8. Full Settlement. The Company’s obligation to make the payments provided for in this Agreement and otherwise to perform its obligations hereunder shall not be affected by any set-off, counterclaim, recoupment, defense or other claim, right or action that the Company may have against the Executive or others. In no event shall the Executive be obligated to seek other employment or take any other action by way of mitigation of the amounts payable to the Executive under any of the provisions of this Agreement and such amounts shall not be reduced whether or not the Executive obtains other employment. The Company agrees to pay as incurred, to the full extent permitted by law, all legal fees and expenses which the Executive may reasonably incur as a result of any contest (regardless of the outcome thereof) by the Company, the Executive or others of the validity or enforceability of, or liability under, any provision of this Agreement or any guarantee of performance thereof (including as a result of any contest by the Executive about the amount of any payment pursuant to this Agreement), plus in each case interest on any delayed payment at the applicable Federal rate provided for in Section 7872(f)(2)(A) of the Code.

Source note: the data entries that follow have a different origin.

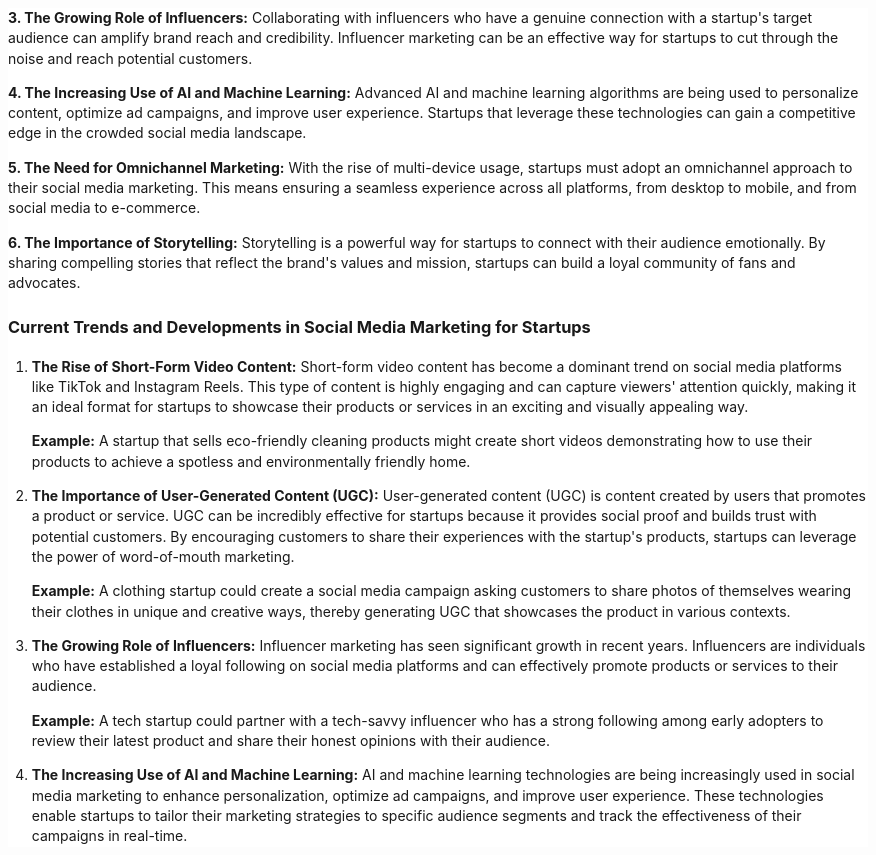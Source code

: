 **3. The Growing Role of Influencers:**
 Collaborating with influencers who have a genuine connection with a startup's target audience can amplify brand reach and credibility. Influencer marketing can be an effective way for startups to cut through the noise and reach potential customers.

**4. The Increasing Use of AI and Machine Learning:**
 Advanced AI and machine learning algorithms are being used to personalize content, optimize ad campaigns, and improve user experience. Startups that leverage these technologies can gain a competitive edge in the crowded social media landscape.

**5. The Need for Omnichannel Marketing:**
With the rise of multi-device usage, startups must adopt an omnichannel approach to their social media marketing. This means ensuring a seamless experience across all platforms, from desktop to mobile, and from social media to e-commerce.

**6. The Importance of Storytelling:**
 Storytelling is a powerful way for startups to connect with their audience emotionally. By sharing compelling stories that reflect the brand's values and mission, startups can build a loyal community of fans and advocates.

### Current Trends and Developments in Social Media Marketing for Startups

1. **The Rise of Short-Form Video Content:**
   Short-form video content has become a dominant trend on social media platforms like TikTok and Instagram Reels. This type of content is highly engaging and can capture viewers' attention quickly, making it an ideal format for startups to showcase their products or services in an exciting and visually appealing way.

   **Example:** A startup that sells eco-friendly cleaning products might create short videos demonstrating how to use their products to achieve a spotless and environmentally friendly home.

2. **The Importance of User-Generated Content (UGC):**
   User-generated content (UGC) is content created by users that promotes a product or service. UGC can be incredibly effective for startups because it provides social proof and builds trust with potential customers. By encouraging customers to share their experiences with the startup's products, startups can leverage the power of word-of-mouth marketing.

   **Example:** A clothing startup could create a social media campaign asking customers to share photos of themselves wearing their clothes in unique and creative ways, thereby generating UGC that showcases the product in various contexts.

3. **The Growing Role of Influencers:**
   Influencer marketing has seen significant growth in recent years. Influencers are individuals who have established a loyal following on social media platforms and can effectively promote products or services to their audience.

   **Example:** A tech startup could partner with a tech-savvy influencer who has a strong following among early adopters to review their latest product and share their honest opinions with their audience.

4. **The Increasing Use of AI and Machine Learning:**
   AI and machine learning technologies are being increasingly used in social media marketing to enhance personalization, optimize ad campaigns, and improve user experience. These technologies enable startups to tailor their marketing strategies to specific audience segments and track the effectiveness of their campaigns in real-time.
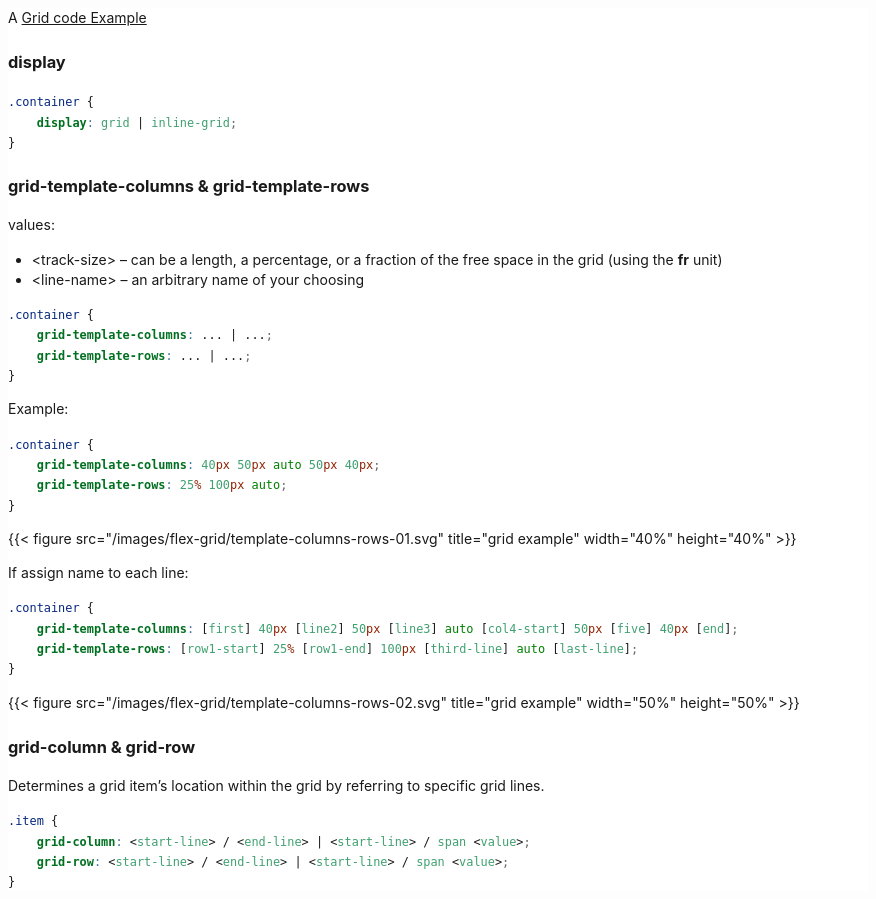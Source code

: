 A [Grid code Example](https://codepen.io/TyrangYang/pen/jOqMZVG)

### display

```css
.container {
    display: grid | inline-grid;
}
```

### grid-template-columns & grid-template-rows

values:

-   \<track-size> – can be a length, a percentage, or a fraction of the free space in the grid (using the **fr** unit)
-   \<line-name> – an arbitrary name of your choosing

```css
.container {
    grid-template-columns: ... | ...;
    grid-template-rows: ... | ...;
}
```

Example:

```css
.container {
    grid-template-columns: 40px 50px auto 50px 40px;
    grid-template-rows: 25% 100px auto;
}
```

{{< figure src="/images/flex-grid/template-columns-rows-01.svg" title="grid example" width="40%" height="40%" >}}

If assign name to each line:

```css
.container {
    grid-template-columns: [first] 40px [line2] 50px [line3] auto [col4-start] 50px [five] 40px [end];
    grid-template-rows: [row1-start] 25% [row1-end] 100px [third-line] auto [last-line];
}
```

{{< figure src="/images/flex-grid/template-columns-rows-02.svg" title="grid example" width="50%" height="50%" >}}

### grid-column & grid-row

Determines a grid item’s location within the grid by referring to specific grid lines.

```css
.item {
    grid-column: <start-line> / <end-line> | <start-line> / span <value>;
    grid-row: <start-line> / <end-line> | <start-line> / span <value>;
}
```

Notwithstanding the foregoing, the Company shall not be obligated to pay any legal fees or expenses incurred by the Executive in any contest in which the trier of fact determines that the Executive’s position was frivolous or maintained in bad faith.

9. Parachute Payments.

(a) Notwithstanding any other provisions of this Agreement to the contrary, in the event that it shall be determined that any payment or distribution in the nature of compensation (within the meaning of Section 280G(b)(2) of the Code) to or for the benefit of the Executive, whether paid or payable or distributed or distributable pursuant to the terms of this Agreement or otherwise (the “Payments”), would constitute an “excess parachute payment” within the meaning of Section 280G of the Code, the Company shall reduce (but not below zero) the aggregate present value of the Payments under the Agreement to the Reduced Amount (as defined below), if reducing the Payments under this Agreement will provide the Executive with a greater net after-tax amount than would be the case if no such reduction was made. The Payments shall be reduced as described in the preceding sentence only if (i) the net amount of the Payments, as so reduced (and after subtracting the net amount of federal, state and local income and payroll taxes on the reduced Payments), is greater than or equal to (ii) the net amount of the Payments without such reduction (but after subtracting the net amount of federal, state and local income and payroll taxes on the Payments and the amount of Excise Tax (as defined below) to which the Executive would be subject with respect to the unreduced Payments). Only amounts payable under this Agreement shall be reduced pursuant to this Section 9, and any reduction shall be made in accordance with Section 409A of the Code.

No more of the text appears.